## Material provided
------------------------
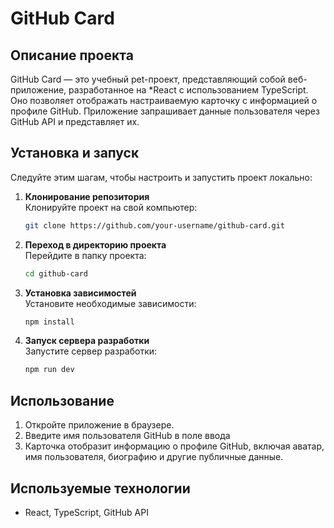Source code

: # GitHub Card

## Описание проекта

GitHub Card — это учебный pet-проект, представляющий собой веб-приложение, разработанное на \*React с использованием TypeScript. Оно позволяет отображать настраиваемую карточку с информацией о профиле GitHub. Приложение запрашивает данные пользователя через GitHub API и представляет их.

## Установка и запуск

Следуйте этим шагам, чтобы настроить и запустить проект локально:

1. **Клонирование репозитория**  
   Клонируйте проект на свой компьютер:

   ```bash
   git clone https://github.com/your-username/github-card.git
   ```

2. **Переход в директорию проекта**  
   Перейдите в папку проекта:

   ```bash
   cd github-card
   ```

3. **Установка зависимостей**  
   Установите необходимые зависимости:

   ```bash
   npm install
   ```

4. **Запуск сервера разработки**  
   Запустите сервер разработки:
   ```bash
   npm run dev
   ```

## Использование

1. Откройте приложение в браузере.
2. Введите имя пользователя GitHub в поле ввода
3. Карточка отобразит информацию о профиле GitHub, включая аватар, имя пользователя, биографию и другие публичные данные.

## Используемые технологии

- React, TypeScript, GitHub API
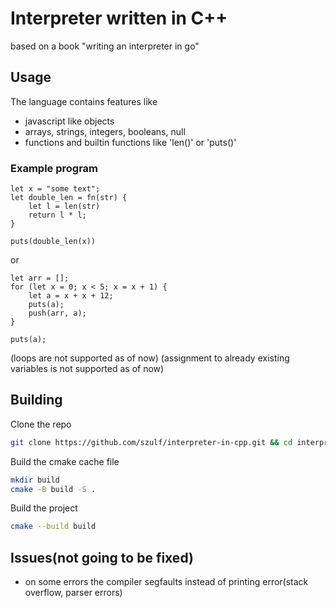 # Interpreter written in C++

based on a book "writing an interpreter in go"

## Usage

The language contains features like
- javascript like objects
- arrays, strings, integers, booleans, null
- functions and builtin functions like 'len()' or 'puts()'

### Example program
```
let x = "some text";
let double_len = fn(str) {
    let l = len(str)
    return l * l;
}

puts(double_len(x))
```

or

```
let arr = [];
for (let x = 0; x < 5; x = x + 1) {
    let a = x + x + 12;
    puts(a);
    push(arr, a);
}

puts(a);
```
(loops are not supported as of now)
(assignment to already existing variables is not supported as of now)

## Building

Clone the repo
```bash
git clone https://github.com/szulf/interpreter-in-cpp.git && cd interpreter-in-cpp
```

Build the cmake cache file
```bash
mkdir build
cmake -B build -S .
```

Build the project
```bash
cmake --build build
```

## Issues(not going to be fixed)
- on some errors the compiler segfaults instead of printing error(stack overflow, parser errors)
------------------------
## What to do
Quote exactly the lines from the one that contains "## Используемые технологии" through the end of the listing above, both ends included, leaving out the pictures.

## Task answer
## Используемые технологии

- React, TypeScript, GitHub API
 # Interpreter written in C++

based on a book "writing an interpreter in go"

## Usage

The language contains features like
- javascript like objects
- arrays, strings, integers, booleans, null
- functions and builtin functions like 'len()' or 'puts()'

### Example program
```
let x = "some text";
let double_len = fn(str) {
    let l = len(str)
    return l * l;
}

puts(double_len(x))
```

or

```
let arr = [];
for (let x = 0; x < 5; x = x + 1) {
    let a = x + x + 12;
    puts(a);
    push(arr, a);
}

puts(a);
```
(loops are not supported as of now)
(assignment to already existing variables is not supported as of now)

## Building

Clone the repo
```bash
git clone https://github.com/szulf/interpreter-in-cpp.git && cd interpreter-in-cpp
```

Build the cmake cache file
```bash
mkdir build
cmake -B build -S .
```

Build the project
```bash
cmake --build build
```

## Issues(not going to be fixed)
- on some errors the compiler segfaults instead of printing error(stack overflow, parser errors)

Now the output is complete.